Congrats on the stove purchase! The T6 will pump out some serious heat when you need it, however you will soon find out that the worst idea is opening the door when you need some extra heat. If you open the door it will slow the fire down and pull more heat out of your house and up the chimney than you realize.
 
Sound like the rater must have been one of the first to buy a T6. I agree with the statement about the ash system, and we get similar burn times. But the rest sounds like lack of general knowledge. We went from a beautiful, porcelained Castine to the painted, cast iron T6 3 seasons ago.

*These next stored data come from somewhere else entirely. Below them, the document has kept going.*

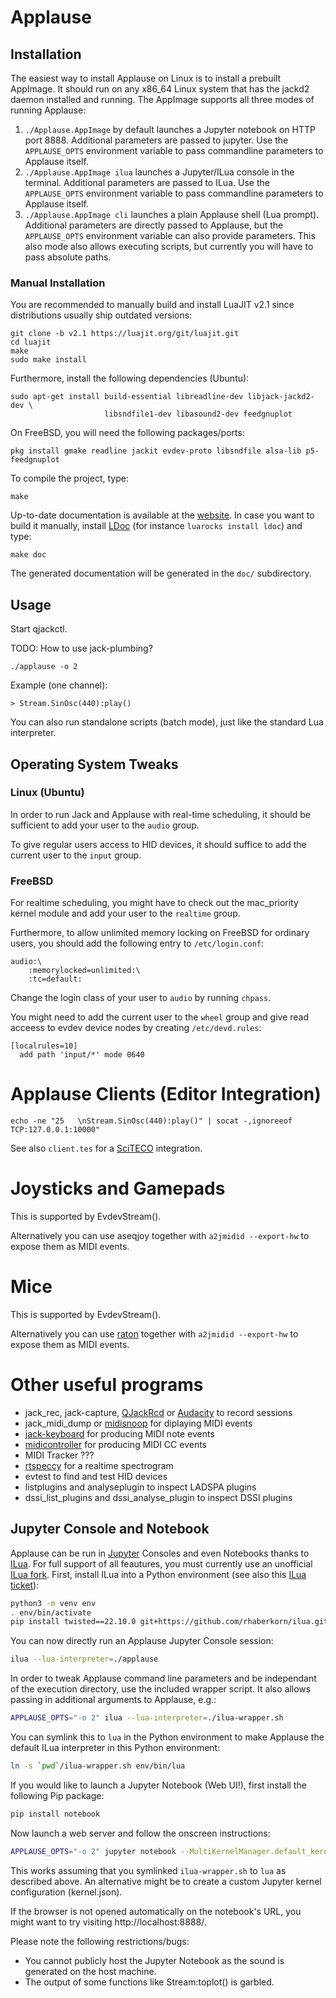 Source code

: # Applause

## Installation

The easiest way to install Applause on Linux is to install a
prebuilt AppImage.
It should run on any x86_64 Linux system that has the jackd2 daemon
installed and running.
The AppImage supports all three modes of running Applause:

1. `./Applause.AppImage` by default launches a Jupyter notebook on HTTP port 8888.
   Additional parameters are passed to jupyter.
   Use the `APPLAUSE_OPTS` environment variable to pass commandline parameters to Applause itself.
2. `./Applause.AppImage ilua` launches a Jupyter/ILua console in the terminal.
   Additional parameters are passed to ILua.
   Use the `APPLAUSE_OPTS` environment variable to pass commandline parameters to Applause itself.
3. `./Applause.AppImage cli` launches a plain Applause shell (Lua prompt).
   Additional parameters are directly passed to Applause, but the `APPLAUSE_OPTS` environment variable
   can also provide parameters.
   This also mode also allows executing scripts, but currently you will have to pass absolute paths.

### Manual Installation

You are recommended to manually build and install LuaJIT v2.1
since distributions usually ship outdated versions:

    git clone -b v2.1 https://luajit.org/git/luajit.git
    cd luajit
    make
    sudo make install

Furthermore, install the following dependencies (Ubuntu):

    sudo apt-get install build-essential libreadline-dev libjack-jackd2-dev \
                         libsndfile1-dev libasound2-dev feedgnuplot

On FreeBSD, you will need the following packages/ports:

    pkg install gmake readline jackit evdev-proto libsndfile alsa-lib p5-feedgnuplot

To compile the project, type:

    make

Up-to-date documentation is available at the [website](http://rhaberkorn.github.io/applause2).
In case you want to build it manually, install [LDoc](https://stevedonovan.github.io/ldoc/)
(for instance `luarocks install ldoc`) and type:

    make doc

The generated documentation will be generated in the `doc/` subdirectory.

## Usage

Start qjackctl.

TODO: How to use jack-plumbing?

    ./applause -o 2

Example (one channel):

    > Stream.SinOsc(440):play()

You can also run standalone scripts (batch mode), just like the standard Lua interpreter.

## Operating System Tweaks

### Linux (Ubuntu)

In order to run Jack and Applause with real-time scheduling, it should be sufficient to
add your user to the `audio` group.

To give regular users access to HID devices, it should suffice to add the current user to
the `input` group.

### FreeBSD

For realtime scheduling, you might have to check out the mac_priority kernel module
and add your user to the `realtime` group.

Furthermore, to allow unlimited memory locking on FreeBSD for ordinary users,
you should add the following entry to `/etc/login.conf`:

    audio:\
    	:memorylocked=unlimited:\
    	:tc=default:

Change the login class of your user to `audio` by running `chpass`.

You might need to add the current user to the `wheel` group and
give read acceess to evdev device nodes by creating `/etc/devd.rules`:

    [localrules=10]
      add path 'input/*' mode 0640

# Applause Clients (Editor Integration)

    echo -ne "25   \nStream.SinOsc(440):play()" | socat -,ignoreeof TCP:127.0.0.1:10000"

See also `client.tes` for a [SciTECO](https://github.com/rhaberkorn/sciteco) integration.

# Joysticks and Gamepads

This is supported by EvdevStream().

Alternatively you can use aseqjoy together with `a2jmidid --export-hw`
to expose them as MIDI events.

# Mice

This is supported by EvdevStream().

Alternatively you can use [raton](https://github.com/GModal/raton) together with `a2jmidid --export-hw`
to expose them as MIDI events.

# Other useful programs

* jack_rec, jack-capture, [QJackRcd](https://orouits.github.io/qjackrcd/) or [Audacity](https://www.audacityteam.org/) to record sessions
* jack_midi_dump or [midisnoop](https://github.com/surfacepatterns/midisnoop) for diplaying MIDI events
* [jack-keyboard](https://jack-keyboard.sourceforge.net/) for producing MIDI note events
* [midicontroller](https://sourceforge.net/projects/midicontrol/) for producing MIDI CC events
* MIDI Tracker ???
* [rtspeccy](https://www.uninformativ.de/git/rtspeccy) for a realtime spectrogram
* evtest to find and test HID devices
* listplugins and analyseplugin to inspect LADSPA plugins
* dssi_list_plugins and dssi_analyse_plugin to inspect DSSI plugins

## Jupyter Console and Notebook

Applause can be run in [Jupyter](https://jupyter.org/) Consoles and even Notebooks thanks to
[ILua](https://github.com/guysv/ilua).
For full support of all feautures, you must currently use an unofficial [ILua fork](https://github.com/rhaberkorn/ilua).
First, install ILua into a Python environment
(see also this [ILua ticket](https://github.com/guysv/ilua/issues/28)):

```bash
python3 -m venv env
. env/bin/activate
pip install twisted==22.10.0 git+https://github.com/rhaberkorn/ilua.git@improvements
```

You can now directly run an Applause Jupyter Console session:

```bash
ilua --lua-interpreter=./applause
```

In order to tweak Applause command line parameters and be independant of the execution directory, use
the included wrapper script.
It also allows passing in additional arguments to Applause, e.g.:

```bash
APPLAUSE_OPTS="-o 2" ilua --lua-interpreter=./ilua-wrapper.sh
```

You can symlink this to `lua` in the Python environment to make Applause the default
ILua interpreter in this Python environment:

```bash
ln -s `pwd`/ilua-wrapper.sh env/bin/lua
```

If you would like to launch a Jupyter Notebook (Web UI!), first install the following Pip package:

```bash
pip install notebook
```

Now launch a web server and follow the onscreen instructions:

```bash
APPLAUSE_OPTS="-o 2" jupyter notebook --MultiKernelManager.default_kernel_name=lua
```

This works assuming that you symlinked `ilua-wrapper.sh` to `lua` as described above.
An alternative might be to create a custom Jupyter kernel configuration (kernel.json).

If the browser is not opened automatically on the notebook's URL, you might want to try
visiting http://localhost:8888/.

Please note the following restrictions/bugs:

* You cannot publicly host the Jupyter Notebook as the sound is generated on the host machine.
* The output of some functions like Stream:toplot() is garbled.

I was concerned about dust collection (true of all cast iron surfaces that aren't glazed), but have found the issue to be minimal. After 3 years the stove still looks great with just an occasional vacuuming and a wipe with a damp rag. The heat retention of the cast iron mass of this stove was immediately noticeable and continues to be appreciated. Mass rules for evening out heat. Personally having been close in operation and looking at the build details of the Summit v T6, I prefer the Alderlea for it's solid door hinges, nice ash lip, and versatility. It's a winner in our book. Hope you enjoy your's too for many years to come. Take pictures please.

PS: Guess it's time to get that ceiling fan working right.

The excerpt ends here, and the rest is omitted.